In 1999, the patient was found to have a GOT and GPT levels of more than 100 in a periodic health examination. He had a complete medical checkup and was diagnosed with hepatitis C. He knew he had lassitude. He was recommended but refused interferon therapy for fear of adverse effects. Regular injection with strong Minophagen was the only alternative treatment. After 6 months, the values of liver function parameters increased gradually. GOT increased to a maximum of 215 and GPT to a maximum of 408, so he began to receive interferon therapy. Before starting interferon therapy, he was given MGN-3 at 3 g/day and put on a diet that centered on vegetables for 1 month to enhance immunopotency. After 1 month of MGN-3 treatment, GOT and GPT were 20 and 28, respectively. Thus, interferon therapy was cancelled. He continues taking MGN-3 3 g daily and the GOT and GPT levels are within the normal limits.

Evaluation of MGN-3

The initial treatment was ineffective partly because he was in the habit of smoking and drinking. Because he gave up smoking and drinking and switched to a diet centering on vegetables, MGN-3 had immediate effect.

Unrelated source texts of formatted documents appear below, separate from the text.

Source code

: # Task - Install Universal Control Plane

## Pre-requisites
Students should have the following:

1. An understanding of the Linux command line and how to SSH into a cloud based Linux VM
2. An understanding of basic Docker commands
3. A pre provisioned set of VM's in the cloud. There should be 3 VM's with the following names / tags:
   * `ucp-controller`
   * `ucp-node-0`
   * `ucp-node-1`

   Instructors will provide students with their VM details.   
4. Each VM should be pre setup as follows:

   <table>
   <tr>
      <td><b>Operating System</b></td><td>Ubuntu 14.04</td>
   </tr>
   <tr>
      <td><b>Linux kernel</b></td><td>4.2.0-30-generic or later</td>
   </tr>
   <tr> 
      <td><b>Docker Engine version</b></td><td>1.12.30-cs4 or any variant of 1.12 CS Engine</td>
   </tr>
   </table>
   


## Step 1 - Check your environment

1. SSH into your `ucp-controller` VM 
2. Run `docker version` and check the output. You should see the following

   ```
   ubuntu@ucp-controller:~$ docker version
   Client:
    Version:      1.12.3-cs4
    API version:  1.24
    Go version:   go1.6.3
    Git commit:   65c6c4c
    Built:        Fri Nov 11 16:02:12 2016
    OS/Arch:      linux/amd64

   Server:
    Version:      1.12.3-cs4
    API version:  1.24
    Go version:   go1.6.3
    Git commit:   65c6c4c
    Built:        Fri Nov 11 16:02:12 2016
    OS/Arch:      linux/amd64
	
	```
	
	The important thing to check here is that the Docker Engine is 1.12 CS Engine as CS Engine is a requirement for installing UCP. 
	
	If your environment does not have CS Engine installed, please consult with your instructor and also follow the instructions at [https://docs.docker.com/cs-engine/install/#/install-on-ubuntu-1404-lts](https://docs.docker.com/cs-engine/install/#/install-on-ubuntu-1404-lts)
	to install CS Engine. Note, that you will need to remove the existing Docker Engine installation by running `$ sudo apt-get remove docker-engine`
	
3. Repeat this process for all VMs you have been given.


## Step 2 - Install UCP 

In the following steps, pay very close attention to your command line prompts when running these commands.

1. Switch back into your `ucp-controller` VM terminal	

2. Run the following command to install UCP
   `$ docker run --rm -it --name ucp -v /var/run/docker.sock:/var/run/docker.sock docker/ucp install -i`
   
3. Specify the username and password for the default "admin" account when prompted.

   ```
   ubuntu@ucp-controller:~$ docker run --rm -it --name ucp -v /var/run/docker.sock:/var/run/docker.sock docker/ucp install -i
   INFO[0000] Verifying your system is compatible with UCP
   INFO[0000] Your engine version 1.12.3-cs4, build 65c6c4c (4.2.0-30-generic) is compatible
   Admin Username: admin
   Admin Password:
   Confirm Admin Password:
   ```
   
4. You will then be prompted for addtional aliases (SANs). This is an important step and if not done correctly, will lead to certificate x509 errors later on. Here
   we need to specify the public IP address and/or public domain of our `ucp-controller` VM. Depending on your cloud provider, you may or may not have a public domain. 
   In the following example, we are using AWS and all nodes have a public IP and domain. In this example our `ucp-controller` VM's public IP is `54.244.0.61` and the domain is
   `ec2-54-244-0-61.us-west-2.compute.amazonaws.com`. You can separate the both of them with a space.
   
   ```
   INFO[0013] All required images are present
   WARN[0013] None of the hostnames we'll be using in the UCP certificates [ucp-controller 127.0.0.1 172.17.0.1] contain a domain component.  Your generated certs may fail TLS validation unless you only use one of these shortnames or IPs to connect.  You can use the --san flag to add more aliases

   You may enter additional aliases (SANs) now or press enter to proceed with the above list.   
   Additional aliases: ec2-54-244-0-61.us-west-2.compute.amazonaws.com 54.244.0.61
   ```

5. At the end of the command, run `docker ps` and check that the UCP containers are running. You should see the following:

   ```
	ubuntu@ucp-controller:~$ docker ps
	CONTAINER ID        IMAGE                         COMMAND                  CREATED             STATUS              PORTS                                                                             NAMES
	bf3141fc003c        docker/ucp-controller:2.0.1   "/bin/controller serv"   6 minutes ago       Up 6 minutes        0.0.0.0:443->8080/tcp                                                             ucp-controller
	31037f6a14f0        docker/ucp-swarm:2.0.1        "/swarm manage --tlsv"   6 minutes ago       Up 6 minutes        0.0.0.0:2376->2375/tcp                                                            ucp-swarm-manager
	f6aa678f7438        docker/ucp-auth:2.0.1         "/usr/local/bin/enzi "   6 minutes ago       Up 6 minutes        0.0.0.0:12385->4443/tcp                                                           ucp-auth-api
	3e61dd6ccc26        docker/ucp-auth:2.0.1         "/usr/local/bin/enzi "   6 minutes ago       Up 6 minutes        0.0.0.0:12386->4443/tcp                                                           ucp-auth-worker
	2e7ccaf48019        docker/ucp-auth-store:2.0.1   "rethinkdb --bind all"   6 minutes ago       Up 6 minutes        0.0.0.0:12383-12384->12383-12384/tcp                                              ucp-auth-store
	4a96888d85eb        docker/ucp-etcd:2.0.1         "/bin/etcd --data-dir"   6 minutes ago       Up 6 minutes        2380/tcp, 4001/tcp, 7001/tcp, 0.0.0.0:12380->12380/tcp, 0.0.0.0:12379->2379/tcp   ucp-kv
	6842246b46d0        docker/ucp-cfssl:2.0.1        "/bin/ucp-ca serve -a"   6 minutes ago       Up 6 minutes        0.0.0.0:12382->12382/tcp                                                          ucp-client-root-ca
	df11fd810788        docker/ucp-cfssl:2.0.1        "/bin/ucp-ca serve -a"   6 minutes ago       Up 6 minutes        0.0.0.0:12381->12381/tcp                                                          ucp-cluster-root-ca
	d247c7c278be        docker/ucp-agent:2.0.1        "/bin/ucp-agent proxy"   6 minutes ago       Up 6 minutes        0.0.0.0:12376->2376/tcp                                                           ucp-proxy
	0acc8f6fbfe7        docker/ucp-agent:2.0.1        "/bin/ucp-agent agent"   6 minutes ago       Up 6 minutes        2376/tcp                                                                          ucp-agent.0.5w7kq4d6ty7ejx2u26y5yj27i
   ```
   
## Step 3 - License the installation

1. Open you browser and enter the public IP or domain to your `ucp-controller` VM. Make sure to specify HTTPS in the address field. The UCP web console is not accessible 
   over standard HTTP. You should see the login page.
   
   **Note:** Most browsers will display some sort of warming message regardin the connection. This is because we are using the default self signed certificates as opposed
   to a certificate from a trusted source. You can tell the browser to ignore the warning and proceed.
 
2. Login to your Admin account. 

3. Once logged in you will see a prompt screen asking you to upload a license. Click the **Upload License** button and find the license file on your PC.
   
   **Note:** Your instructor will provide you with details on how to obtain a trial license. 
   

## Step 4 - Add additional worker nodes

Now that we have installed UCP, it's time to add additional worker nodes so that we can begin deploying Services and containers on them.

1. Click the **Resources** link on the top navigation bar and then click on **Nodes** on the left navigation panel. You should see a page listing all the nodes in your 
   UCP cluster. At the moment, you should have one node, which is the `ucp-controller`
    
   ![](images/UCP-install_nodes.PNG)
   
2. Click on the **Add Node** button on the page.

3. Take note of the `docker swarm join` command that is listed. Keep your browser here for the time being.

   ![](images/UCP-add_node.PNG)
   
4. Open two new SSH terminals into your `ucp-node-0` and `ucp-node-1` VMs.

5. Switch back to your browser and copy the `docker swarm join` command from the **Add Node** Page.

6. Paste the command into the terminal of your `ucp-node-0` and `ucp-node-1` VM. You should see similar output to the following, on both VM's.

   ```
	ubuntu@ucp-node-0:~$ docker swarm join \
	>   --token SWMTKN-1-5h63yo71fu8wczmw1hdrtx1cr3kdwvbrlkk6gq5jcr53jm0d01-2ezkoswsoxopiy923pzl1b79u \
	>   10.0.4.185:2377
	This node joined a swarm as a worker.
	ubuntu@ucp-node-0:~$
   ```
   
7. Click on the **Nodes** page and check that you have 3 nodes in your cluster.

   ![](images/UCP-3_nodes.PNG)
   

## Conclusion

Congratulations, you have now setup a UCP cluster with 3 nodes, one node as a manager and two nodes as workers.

The immunopotentiating effect (activation of NK cells, production of interferon) and liver-protecting effect of MGN-3 resulted in a decrease in the viral population and elimination of liver inflammation.


 No. 60  Hepatitis C→liver cancer  
AGE/49 years   SEX/Male   Method of ingesting MGN-3/Immunotherapy
History of past diseases and treatments

The patient was a carrier of hepatitis C virus and diagnosed with liver cancer. He had developed a metastatic lesion in the peritoneum (tumor marker: 300,000) that was untreatable. He switched to a diet centering on fresh vegetables and began to take MGN-3 3 g/day (1 g/day). Six months after start of ingestion of MGN-3, the tumor maker dropped to 15 and no cancer cells were detected in the liver or peritoneum.

Evaluation of MGN-3

Hepatitis C caused liver cancer and metastatic lesions were observed in the peritoneum. Although the patient was considered untreatable, 6 months of strict diet and treatment with an immunopotentiator MGN-3 resulted in elimination of cancer cells.